Boris ne savait pas, mais il voulait savoir. Alors l’autre lui expliqua. « L’homme fort ne tenait pas à la vie ». C’était à voir.

Boris sentit un grand chavirement dans sa tête ; mais il se raidit et, cachant son trouble :

— C’est vrai que vous avez signé ?

— Tiens, regarde. Et Georges lui tendit la feuille sur laquelle Boris put lire les trois noms.

— Est-ce que… commença-t-il craintivement.

— Est-ce que quoi ?… interrompit Georges, si brutalement que Boris n’osa continuer. Ce qu’il aurait voulu demander, Georges le comprenait bien : c’était si les autres s’étaient engagés tout de même, et si l’on pouvait être sûr qu’eux non plus ne flancheraient pas.

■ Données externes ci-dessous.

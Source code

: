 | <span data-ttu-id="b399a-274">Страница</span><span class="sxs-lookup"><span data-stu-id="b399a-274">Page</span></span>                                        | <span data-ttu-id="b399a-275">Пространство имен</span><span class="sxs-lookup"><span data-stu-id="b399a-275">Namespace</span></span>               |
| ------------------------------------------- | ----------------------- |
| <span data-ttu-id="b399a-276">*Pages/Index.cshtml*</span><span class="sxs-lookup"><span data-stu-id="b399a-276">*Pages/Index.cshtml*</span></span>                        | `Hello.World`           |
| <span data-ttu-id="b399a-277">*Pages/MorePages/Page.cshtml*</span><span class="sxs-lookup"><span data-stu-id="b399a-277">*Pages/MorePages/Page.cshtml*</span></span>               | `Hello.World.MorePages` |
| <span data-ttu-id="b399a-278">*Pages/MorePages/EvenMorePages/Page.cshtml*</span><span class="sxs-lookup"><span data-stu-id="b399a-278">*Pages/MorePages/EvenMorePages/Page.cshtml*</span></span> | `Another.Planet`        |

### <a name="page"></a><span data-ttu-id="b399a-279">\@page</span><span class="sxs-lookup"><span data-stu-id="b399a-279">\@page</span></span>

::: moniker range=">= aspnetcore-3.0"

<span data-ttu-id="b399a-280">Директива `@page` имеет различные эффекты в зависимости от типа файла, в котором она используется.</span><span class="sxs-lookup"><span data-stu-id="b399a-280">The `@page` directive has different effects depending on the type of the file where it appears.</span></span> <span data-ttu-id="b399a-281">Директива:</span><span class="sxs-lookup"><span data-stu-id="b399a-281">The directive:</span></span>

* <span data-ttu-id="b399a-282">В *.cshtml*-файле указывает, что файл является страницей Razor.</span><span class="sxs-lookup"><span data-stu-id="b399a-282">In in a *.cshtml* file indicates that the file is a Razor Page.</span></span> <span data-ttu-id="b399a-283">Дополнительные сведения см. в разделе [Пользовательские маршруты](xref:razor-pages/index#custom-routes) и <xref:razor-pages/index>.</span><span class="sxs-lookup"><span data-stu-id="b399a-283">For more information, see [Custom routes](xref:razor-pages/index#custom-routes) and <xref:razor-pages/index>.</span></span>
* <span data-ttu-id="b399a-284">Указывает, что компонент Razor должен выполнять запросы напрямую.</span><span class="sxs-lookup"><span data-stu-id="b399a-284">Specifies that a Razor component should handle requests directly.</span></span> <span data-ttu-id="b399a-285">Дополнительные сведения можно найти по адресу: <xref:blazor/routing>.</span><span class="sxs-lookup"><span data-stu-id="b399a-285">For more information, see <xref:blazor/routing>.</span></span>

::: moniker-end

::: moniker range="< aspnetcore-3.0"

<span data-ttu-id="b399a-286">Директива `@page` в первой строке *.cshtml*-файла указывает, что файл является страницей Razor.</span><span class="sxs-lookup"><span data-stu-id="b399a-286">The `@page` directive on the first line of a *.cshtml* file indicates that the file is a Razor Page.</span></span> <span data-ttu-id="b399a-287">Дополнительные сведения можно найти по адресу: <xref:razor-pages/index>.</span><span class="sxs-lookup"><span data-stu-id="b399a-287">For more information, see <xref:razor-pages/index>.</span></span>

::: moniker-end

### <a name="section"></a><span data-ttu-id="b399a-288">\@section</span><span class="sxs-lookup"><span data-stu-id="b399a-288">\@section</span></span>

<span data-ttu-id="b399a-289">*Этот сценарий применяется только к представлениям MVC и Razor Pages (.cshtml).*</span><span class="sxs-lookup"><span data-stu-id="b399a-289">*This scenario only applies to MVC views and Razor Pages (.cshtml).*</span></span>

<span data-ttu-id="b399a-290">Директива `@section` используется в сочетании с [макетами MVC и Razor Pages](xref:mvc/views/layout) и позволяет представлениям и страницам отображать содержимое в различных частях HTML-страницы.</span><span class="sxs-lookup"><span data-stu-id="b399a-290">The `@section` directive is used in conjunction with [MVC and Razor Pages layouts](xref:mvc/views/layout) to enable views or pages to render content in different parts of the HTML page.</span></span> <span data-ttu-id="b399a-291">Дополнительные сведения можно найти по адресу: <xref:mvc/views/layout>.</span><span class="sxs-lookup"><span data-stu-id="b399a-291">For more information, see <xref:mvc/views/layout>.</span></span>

— Non, rien, dit-il ; mais dès cet instant, il commença de douter des autres ; il commença de se douter que les autres se réservaient et n’y allaient pas de franc jeu. — Tant pis, pensa-t-il aussitôt ; qu’importe s’ils flanchent ; je leur montrerai que j’ai plus de cœur qu’eux. Puis, regardant Georges droit dans les yeux :

— Dis à Ghéri qu’on peut compter sur moi.

— Alors, tu signes ?

Oh ! ce n’était plus nécessaire : on avait sa parole. Il dit simplement :

— Si tu veux. Et au-dessous de la signature des trois Hommes Forts, sur la feuille maudite, il inscrivit son nom, d’une grande écriture appliquée.